§ Collected data
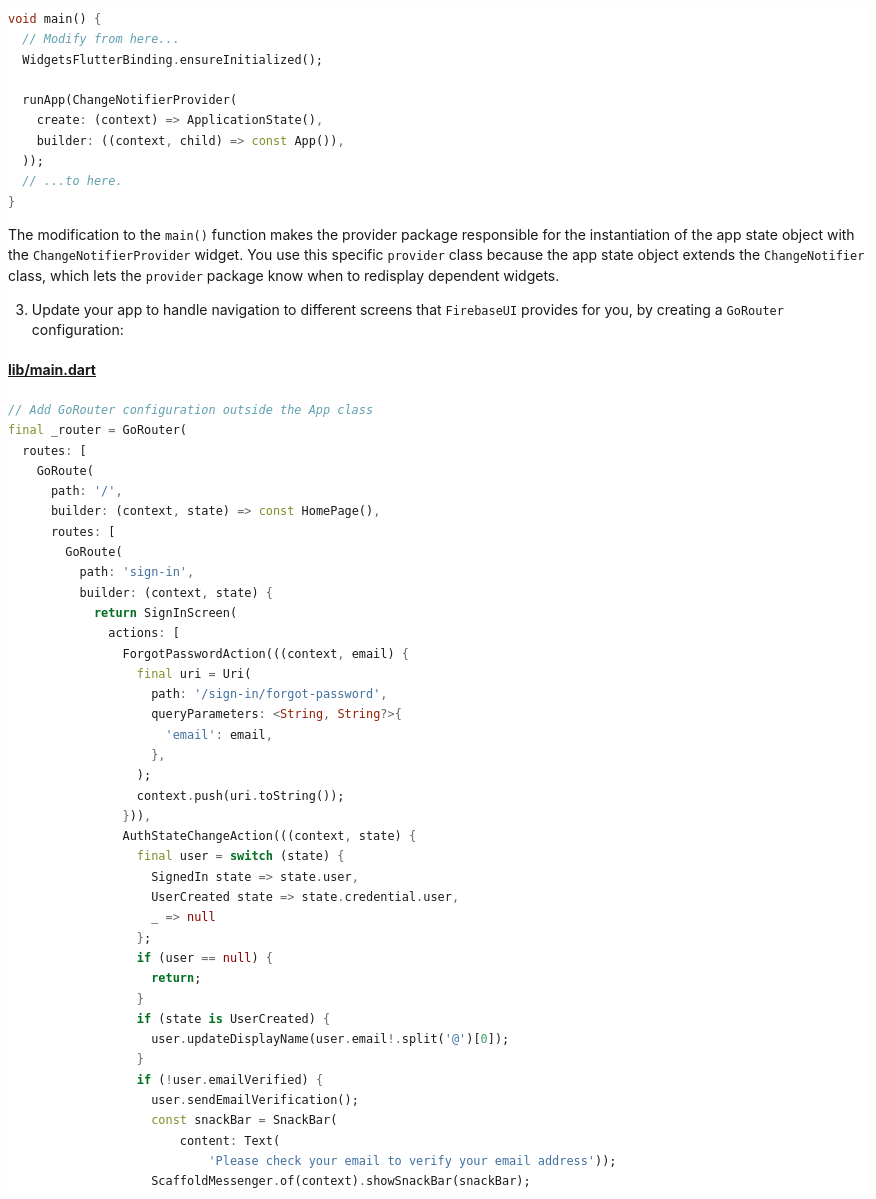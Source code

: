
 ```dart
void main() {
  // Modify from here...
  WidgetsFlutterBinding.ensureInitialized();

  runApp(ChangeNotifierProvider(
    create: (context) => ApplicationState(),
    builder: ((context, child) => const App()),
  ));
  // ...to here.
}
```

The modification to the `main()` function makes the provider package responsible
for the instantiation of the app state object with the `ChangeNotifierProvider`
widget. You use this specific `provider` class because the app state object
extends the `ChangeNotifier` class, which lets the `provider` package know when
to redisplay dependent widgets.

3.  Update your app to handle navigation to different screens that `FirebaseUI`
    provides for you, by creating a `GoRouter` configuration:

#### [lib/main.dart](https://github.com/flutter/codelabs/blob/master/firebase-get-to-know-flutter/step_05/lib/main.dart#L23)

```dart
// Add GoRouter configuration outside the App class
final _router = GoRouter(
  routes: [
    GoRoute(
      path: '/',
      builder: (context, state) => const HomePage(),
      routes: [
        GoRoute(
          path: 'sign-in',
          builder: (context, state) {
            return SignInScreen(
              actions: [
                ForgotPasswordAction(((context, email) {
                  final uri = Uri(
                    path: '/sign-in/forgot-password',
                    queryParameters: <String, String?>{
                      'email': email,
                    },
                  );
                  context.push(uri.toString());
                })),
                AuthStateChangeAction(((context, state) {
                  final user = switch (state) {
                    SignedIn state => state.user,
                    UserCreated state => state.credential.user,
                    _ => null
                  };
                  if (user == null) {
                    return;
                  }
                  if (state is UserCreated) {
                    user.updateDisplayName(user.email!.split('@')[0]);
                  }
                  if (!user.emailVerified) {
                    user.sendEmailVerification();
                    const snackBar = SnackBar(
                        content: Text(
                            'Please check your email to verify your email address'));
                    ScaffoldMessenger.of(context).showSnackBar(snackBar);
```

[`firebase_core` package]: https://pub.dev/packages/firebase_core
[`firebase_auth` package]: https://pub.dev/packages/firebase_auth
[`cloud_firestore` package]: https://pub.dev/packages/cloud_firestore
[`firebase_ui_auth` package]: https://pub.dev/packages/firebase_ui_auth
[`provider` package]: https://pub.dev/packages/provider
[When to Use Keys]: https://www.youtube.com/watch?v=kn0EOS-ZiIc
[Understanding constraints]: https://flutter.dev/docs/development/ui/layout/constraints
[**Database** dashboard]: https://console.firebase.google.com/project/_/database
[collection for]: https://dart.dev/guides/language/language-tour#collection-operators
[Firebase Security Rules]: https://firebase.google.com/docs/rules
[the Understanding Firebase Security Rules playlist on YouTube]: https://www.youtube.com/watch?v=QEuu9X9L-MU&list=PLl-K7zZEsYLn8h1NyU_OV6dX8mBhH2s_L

§ TASK DETAILS
Every line of the records must come back unchanged, except that pictures are dropped.

§ EXERCISE ANSWER
Source code

:
 ```dart
void main() {
  // Modify from here...
  WidgetsFlutterBinding.ensureInitialized();

  runApp(ChangeNotifierProvider(
    create: (context) => ApplicationState(),
    builder: ((context, child) => const App()),
  ));
  // ...to here.
}
```

The modification to the `main()` function makes the provider package responsible
for the instantiation of the app state object with the `ChangeNotifierProvider`
widget. You use this specific `provider` class because the app state object
extends the `ChangeNotifier` class, which lets the `provider` package know when
to redisplay dependent widgets.

3.  Update your app to handle navigation to different screens that `FirebaseUI`
    provides for you, by creating a `GoRouter` configuration:

#### [lib/main.dart](https://github.com/flutter/codelabs/blob/master/firebase-get-to-know-flutter/step_05/lib/main.dart#L23)

```dart
// Add GoRouter configuration outside the App class
final _router = GoRouter(
  routes: [
    GoRoute(
      path: '/',
      builder: (context, state) => const HomePage(),
      routes: [
        GoRoute(
          path: 'sign-in',
          builder: (context, state) {
            return SignInScreen(
              actions: [
                ForgotPasswordAction(((context, email) {
                  final uri = Uri(
                    path: '/sign-in/forgot-password',
                    queryParameters: <String, String?>{
                      'email': email,
                    },
                  );
                  context.push(uri.toString());
                })),
                AuthStateChangeAction(((context, state) {
                  final user = switch (state) {
                    SignedIn state => state.user,
                    UserCreated state => state.credential.user,
                    _ => null
                  };
                  if (user == null) {
                    return;
                  }
                  if (state is UserCreated) {
                    user.updateDisplayName(user.email!.split('@')[0]);
                  }
                  if (!user.emailVerified) {
                    user.sendEmailVerification();
                    const snackBar = SnackBar(
                        content: Text(
                            'Please check your email to verify your email address'));
                    ScaffoldMessenger.of(context).showSnackBar(snackBar);
```

[`firebase_core` package]: https://pub.dev/packages/firebase_core
[`firebase_auth` package]: https://pub.dev/packages/firebase_auth
[`cloud_firestore` package]: https://pub.dev/packages/cloud_firestore
[`firebase_ui_auth` package]: https://pub.dev/packages/firebase_ui_auth
[`provider` package]: https://pub.dev/packages/provider
[When to Use Keys]: https://www.youtube.com/watch?v=kn0EOS-ZiIc
[Understanding constraints]: https://flutter.dev/docs/development/ui/layout/constraints
[**Database** dashboard]: https://console.firebase.google.com/project/_/database
[collection for]: https://dart.dev/guides/language/language-tour#collection-operators
[Firebase Security Rules]: https://firebase.google.com/docs/rules
[the Understanding Firebase Security Rules playlist on YouTube]: https://www.youtube.com/watch?v=QEuu9X9L-MU&list=PLl-K7zZEsYLn8h1NyU_OV6dX8mBhH2s_L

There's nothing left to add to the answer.